M. Reed Hopper is a principal attorney with the Pacific Legal Foundation and chairman of the foundation’s Patriot Action League.
Few things in life are more uncertain than government regulation. Long-held understandings and settled expectations can literally change overnight in the fickle halls of officialdom. Consistent interpretations of federal law, relied on for years by the public, can abruptly change when federal agencies have a sudden change of heart about the scope or purpose of their authority, due to nothing more than the shifting policies of a new administration. Without the slightest change in the law, some federal agencies have taken it on themselves to redefine their regulatory role and push an agenda that is not only diametrically opposed to previous agency policy, but stands in direct violation of the law they are entrusted to enforce. This transparent attempt by grasping federal agencies to expand their power is becoming commonplace.
For example, the Food and Drug Administration (FDA) is authorized to regulate certain consumer products under the Food, Drug and Cosmetic Act. This authority does not extend to tobacco products, however. At least, that is what the FDA has said since 1914. For more than 80 years the FDA held to this interpretation because, among other reasons, Congress chose to regulate tobacco products directly through another law. Additionally, Congress has repeatedly refused to grant the FDA authority over tobacco products and the Food, Drug and Cosmetic Act itself does not specifically bestow on the FDA the power to regulate tobacco products. But in 1996, when it became popular to bash “Big Tobacco,” the agency did a complete about-face. Without any change in its congressional mandate, the FDA now claims it has authority to regulate tobacco products. Even those who find smoking repugnant should fear a federal agency that presumptuously wrests power from Congress because of a subjective belief it can do a better job.*
* Editor’s note: In March the Supreme Court ruled 5 to 4 that the FDA had no authority from Congress to regulate tobacco.

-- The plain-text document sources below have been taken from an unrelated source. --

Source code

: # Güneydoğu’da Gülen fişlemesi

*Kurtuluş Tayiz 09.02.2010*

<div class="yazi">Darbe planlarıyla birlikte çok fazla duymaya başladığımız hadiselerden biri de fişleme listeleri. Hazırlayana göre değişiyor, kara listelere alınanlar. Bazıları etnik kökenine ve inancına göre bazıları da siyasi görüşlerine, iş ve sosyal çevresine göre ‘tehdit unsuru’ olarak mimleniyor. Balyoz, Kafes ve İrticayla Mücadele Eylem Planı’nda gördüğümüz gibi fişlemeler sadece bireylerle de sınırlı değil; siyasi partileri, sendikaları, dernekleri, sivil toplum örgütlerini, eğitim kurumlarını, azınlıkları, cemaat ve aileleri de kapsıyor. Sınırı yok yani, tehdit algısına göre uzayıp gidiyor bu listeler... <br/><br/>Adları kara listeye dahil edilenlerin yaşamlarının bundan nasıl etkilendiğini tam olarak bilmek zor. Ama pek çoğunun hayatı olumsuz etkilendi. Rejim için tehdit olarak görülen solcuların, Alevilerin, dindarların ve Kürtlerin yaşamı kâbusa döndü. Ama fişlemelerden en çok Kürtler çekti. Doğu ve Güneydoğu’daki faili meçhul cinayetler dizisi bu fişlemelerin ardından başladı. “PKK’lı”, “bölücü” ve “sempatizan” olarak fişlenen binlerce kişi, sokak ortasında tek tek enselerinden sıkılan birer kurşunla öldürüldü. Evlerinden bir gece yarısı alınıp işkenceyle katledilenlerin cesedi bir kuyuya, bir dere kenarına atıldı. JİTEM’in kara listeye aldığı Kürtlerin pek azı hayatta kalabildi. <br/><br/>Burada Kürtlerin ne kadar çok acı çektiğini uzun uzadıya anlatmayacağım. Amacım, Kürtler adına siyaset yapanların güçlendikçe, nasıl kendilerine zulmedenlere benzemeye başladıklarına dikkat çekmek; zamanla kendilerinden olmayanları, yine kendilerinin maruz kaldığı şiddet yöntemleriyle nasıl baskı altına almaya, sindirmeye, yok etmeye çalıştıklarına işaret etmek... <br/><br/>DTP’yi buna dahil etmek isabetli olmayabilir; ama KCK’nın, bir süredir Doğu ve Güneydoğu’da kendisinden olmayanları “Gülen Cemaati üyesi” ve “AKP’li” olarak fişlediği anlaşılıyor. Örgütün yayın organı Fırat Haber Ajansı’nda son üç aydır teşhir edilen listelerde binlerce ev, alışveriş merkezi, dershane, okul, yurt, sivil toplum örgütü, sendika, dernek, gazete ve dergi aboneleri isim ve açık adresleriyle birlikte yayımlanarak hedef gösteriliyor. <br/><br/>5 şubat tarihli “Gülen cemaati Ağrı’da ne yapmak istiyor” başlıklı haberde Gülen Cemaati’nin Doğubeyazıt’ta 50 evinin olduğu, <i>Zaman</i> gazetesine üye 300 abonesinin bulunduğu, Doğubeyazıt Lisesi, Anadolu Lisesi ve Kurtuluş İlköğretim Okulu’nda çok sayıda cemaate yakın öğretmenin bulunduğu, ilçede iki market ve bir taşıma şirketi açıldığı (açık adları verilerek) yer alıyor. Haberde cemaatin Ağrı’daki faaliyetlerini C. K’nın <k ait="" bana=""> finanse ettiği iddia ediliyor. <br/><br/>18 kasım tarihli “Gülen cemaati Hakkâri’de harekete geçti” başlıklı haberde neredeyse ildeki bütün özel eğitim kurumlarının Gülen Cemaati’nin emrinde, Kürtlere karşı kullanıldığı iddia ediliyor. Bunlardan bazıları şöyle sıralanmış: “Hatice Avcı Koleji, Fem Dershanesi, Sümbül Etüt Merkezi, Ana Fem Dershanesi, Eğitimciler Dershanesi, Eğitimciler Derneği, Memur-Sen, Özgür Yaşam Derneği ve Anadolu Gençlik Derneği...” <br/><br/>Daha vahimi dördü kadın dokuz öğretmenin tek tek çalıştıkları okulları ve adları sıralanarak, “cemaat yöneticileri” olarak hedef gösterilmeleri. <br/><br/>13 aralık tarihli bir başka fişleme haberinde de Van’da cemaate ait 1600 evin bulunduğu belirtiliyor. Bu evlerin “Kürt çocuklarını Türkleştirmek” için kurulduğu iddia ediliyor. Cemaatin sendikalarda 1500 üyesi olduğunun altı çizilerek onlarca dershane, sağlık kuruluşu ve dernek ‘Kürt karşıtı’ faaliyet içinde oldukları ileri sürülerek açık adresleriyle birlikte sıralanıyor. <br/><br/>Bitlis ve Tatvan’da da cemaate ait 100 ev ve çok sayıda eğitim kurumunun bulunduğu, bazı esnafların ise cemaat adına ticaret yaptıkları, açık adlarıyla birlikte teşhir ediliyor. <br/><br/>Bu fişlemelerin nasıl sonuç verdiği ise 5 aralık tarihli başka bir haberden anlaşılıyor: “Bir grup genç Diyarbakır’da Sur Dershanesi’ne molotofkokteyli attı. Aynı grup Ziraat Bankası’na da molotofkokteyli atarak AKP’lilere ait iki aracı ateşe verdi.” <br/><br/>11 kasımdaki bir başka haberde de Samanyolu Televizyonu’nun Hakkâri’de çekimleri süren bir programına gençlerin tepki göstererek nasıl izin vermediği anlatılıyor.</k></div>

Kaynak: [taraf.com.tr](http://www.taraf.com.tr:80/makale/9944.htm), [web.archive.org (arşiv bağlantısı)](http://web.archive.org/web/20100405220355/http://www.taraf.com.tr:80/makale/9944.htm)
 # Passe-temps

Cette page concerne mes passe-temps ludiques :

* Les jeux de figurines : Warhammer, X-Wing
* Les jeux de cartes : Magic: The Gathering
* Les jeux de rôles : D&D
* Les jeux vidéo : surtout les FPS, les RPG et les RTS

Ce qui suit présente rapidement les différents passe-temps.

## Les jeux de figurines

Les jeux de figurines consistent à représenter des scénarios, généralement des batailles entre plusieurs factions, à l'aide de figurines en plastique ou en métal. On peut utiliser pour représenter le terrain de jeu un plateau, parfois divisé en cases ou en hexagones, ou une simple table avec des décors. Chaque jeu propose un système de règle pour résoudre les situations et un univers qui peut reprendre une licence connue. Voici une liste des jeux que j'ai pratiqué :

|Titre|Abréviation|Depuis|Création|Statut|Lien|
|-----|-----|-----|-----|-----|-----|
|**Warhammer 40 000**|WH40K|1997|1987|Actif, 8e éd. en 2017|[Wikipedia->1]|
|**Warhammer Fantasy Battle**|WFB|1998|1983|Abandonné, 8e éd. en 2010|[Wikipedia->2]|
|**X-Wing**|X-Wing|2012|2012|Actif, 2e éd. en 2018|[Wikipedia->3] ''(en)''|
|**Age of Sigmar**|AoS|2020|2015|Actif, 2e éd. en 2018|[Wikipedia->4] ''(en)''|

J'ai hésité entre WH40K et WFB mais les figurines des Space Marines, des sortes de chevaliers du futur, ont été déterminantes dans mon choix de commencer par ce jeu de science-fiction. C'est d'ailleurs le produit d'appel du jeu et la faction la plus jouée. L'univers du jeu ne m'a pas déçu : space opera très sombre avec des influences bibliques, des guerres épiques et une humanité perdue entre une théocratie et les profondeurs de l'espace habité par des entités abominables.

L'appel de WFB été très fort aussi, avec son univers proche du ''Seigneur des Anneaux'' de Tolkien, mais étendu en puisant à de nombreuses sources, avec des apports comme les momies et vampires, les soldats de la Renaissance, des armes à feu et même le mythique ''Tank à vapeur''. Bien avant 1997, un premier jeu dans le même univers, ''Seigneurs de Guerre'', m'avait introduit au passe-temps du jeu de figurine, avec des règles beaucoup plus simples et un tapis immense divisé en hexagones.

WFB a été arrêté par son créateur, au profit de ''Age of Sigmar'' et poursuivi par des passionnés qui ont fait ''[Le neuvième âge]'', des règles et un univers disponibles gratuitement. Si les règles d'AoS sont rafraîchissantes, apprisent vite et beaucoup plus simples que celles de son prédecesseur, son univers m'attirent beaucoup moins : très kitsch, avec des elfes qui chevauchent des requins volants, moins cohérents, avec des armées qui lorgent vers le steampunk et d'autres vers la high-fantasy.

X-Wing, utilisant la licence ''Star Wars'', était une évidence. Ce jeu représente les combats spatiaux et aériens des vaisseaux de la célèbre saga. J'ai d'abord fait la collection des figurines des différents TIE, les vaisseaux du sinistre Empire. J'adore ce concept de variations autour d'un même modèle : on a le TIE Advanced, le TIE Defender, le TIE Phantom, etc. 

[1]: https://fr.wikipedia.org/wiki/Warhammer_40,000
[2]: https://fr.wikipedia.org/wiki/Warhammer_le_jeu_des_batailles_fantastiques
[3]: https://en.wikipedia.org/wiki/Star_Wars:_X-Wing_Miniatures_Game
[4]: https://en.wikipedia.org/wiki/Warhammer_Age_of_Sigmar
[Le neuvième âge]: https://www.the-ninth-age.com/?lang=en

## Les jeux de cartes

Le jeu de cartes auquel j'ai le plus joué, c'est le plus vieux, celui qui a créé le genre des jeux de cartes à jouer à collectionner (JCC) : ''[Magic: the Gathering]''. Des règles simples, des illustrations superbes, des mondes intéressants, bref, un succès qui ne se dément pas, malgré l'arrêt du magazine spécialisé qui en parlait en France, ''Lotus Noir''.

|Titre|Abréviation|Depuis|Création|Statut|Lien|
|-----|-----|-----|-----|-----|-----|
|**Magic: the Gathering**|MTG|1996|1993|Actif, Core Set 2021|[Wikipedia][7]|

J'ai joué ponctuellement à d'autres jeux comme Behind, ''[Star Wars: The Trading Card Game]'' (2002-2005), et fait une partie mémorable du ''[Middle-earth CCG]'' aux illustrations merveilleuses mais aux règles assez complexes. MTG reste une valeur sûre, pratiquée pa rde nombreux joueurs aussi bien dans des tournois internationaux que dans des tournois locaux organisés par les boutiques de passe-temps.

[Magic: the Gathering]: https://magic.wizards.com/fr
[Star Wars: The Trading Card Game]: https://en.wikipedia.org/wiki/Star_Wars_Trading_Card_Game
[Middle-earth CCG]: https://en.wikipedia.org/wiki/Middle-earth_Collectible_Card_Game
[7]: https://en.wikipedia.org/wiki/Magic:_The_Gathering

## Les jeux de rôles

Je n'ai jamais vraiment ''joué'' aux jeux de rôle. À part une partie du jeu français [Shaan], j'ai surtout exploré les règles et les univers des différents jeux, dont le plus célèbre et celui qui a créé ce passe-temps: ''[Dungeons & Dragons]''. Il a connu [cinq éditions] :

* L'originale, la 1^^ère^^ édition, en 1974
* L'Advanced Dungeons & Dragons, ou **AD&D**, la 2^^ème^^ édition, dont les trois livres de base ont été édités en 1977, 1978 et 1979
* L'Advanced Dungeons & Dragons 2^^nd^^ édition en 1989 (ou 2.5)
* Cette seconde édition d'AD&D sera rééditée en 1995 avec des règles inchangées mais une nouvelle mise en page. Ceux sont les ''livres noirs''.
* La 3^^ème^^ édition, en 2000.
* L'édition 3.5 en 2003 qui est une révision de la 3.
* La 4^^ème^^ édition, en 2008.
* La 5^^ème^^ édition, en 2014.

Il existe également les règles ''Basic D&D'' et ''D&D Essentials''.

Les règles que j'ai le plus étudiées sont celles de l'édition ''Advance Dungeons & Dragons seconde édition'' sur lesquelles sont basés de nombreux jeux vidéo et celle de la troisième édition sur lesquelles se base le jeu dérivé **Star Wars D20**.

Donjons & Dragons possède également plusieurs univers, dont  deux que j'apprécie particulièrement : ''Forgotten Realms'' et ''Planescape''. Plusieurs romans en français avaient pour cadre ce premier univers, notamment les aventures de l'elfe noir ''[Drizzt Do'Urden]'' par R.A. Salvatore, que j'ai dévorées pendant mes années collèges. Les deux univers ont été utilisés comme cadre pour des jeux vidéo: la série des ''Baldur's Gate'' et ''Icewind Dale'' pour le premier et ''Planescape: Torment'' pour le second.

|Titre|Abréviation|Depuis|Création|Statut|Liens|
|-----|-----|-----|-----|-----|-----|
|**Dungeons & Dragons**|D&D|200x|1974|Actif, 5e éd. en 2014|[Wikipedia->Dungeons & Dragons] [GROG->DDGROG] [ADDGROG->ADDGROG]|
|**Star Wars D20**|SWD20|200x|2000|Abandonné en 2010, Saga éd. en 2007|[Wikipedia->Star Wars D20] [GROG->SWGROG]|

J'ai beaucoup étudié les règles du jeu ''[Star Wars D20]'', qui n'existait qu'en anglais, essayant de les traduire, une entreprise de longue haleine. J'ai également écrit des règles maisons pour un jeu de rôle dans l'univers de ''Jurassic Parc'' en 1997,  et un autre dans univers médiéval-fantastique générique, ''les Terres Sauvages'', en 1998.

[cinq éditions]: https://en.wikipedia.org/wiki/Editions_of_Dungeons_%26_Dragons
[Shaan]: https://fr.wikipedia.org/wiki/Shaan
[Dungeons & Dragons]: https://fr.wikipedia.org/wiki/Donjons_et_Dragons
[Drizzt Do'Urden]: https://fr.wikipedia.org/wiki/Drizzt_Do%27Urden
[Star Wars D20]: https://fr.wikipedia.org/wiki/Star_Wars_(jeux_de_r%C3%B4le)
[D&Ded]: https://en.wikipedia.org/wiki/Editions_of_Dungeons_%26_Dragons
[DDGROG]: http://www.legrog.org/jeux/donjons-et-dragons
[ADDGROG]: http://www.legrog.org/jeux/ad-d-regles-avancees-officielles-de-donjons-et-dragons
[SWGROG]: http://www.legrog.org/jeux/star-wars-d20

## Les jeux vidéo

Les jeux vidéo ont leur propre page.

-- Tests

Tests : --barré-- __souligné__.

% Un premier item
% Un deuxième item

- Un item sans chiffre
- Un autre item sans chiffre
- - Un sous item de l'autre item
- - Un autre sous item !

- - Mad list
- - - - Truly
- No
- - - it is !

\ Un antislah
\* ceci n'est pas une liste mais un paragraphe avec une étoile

Similarly, the Clean Water Act authorizes the Army Corps of Engineers to issue permits “for the discharge of dredged and fill material into navigable waters.” In 1986 the Corps adopted regulations exempting from the permit requirement incidental soil movement (such as overflow from a bucket) occurring during normal dredging operations. The Corps stated in public documents that it did not have authority to regulate dredging, but only the discharge of dredged material. According to the Corps, this exemption for incidental soil movement was, therefore, required by the Act. But, in a sweetheart deal with environmental groups, the Corps reversed itself in 1993, claiming for the first time that the Act actually required the Corps to regulate the incidental movement of soil in U.S. waters. One federal court chastised the Corps for this absurd new rule stating that it would allow the Corps to regulate virtually any water-related activity from digging a drainage ditch to riding a bicycle through a puddle-sized “wetland.”
Likewise, since 1934 the Taylor Grazing Act has authorized livestock grazing on the public range. For 60 years, in accordance with the Act, the Bureau of Land Management (BLM) consistently granted grazing permits only to applicants engaged in the livestock business and encouraged ranchers to invest in range improvements (such as fences and wells) that they would then own in partnership with the government. However, in 1995 the BLM decided to change the rules. Again, without any intervening change in the law, the Bureau decided to no longer grant grazing preferences to those in the livestock business, while range improvements built by private ranchers would be held henceforth only in the name of the United States. However one feels about public-grazing laws, every American should be outraged by government action that disrupts long-standing interpretations of federal law and reverses settled rights and expectations. If this could happen to one of us, it could happen to any of us.
These incidents are symptomatic of an increasing, and dangerous, government trend to change the law—by “reinterpreting” statutory mandates—to satisfy the political agenda of those in power. It is a remarkable breach of the public trust. Not only do public officials who engage in such sophistry usurp the role of Congress to make the laws, but they become a law unto themselves. By their arbitrariness, these officials threaten our concept of ordered liberty. How can we know that the protections we enjoy under the law today will be there tomorrow? Citizens are left to conclude that the “rule of law” has no meaning and that rules and regulations are based on personal whim. It is time that public officials stand firm in their office as fair and objective enforcers of the law and stop bending in the winds of political expediency. And it is time that we start holding public officials accountable for such blatant abuses of power, for if we don’t, we can expect to see a continuing erosion of our rights under the law.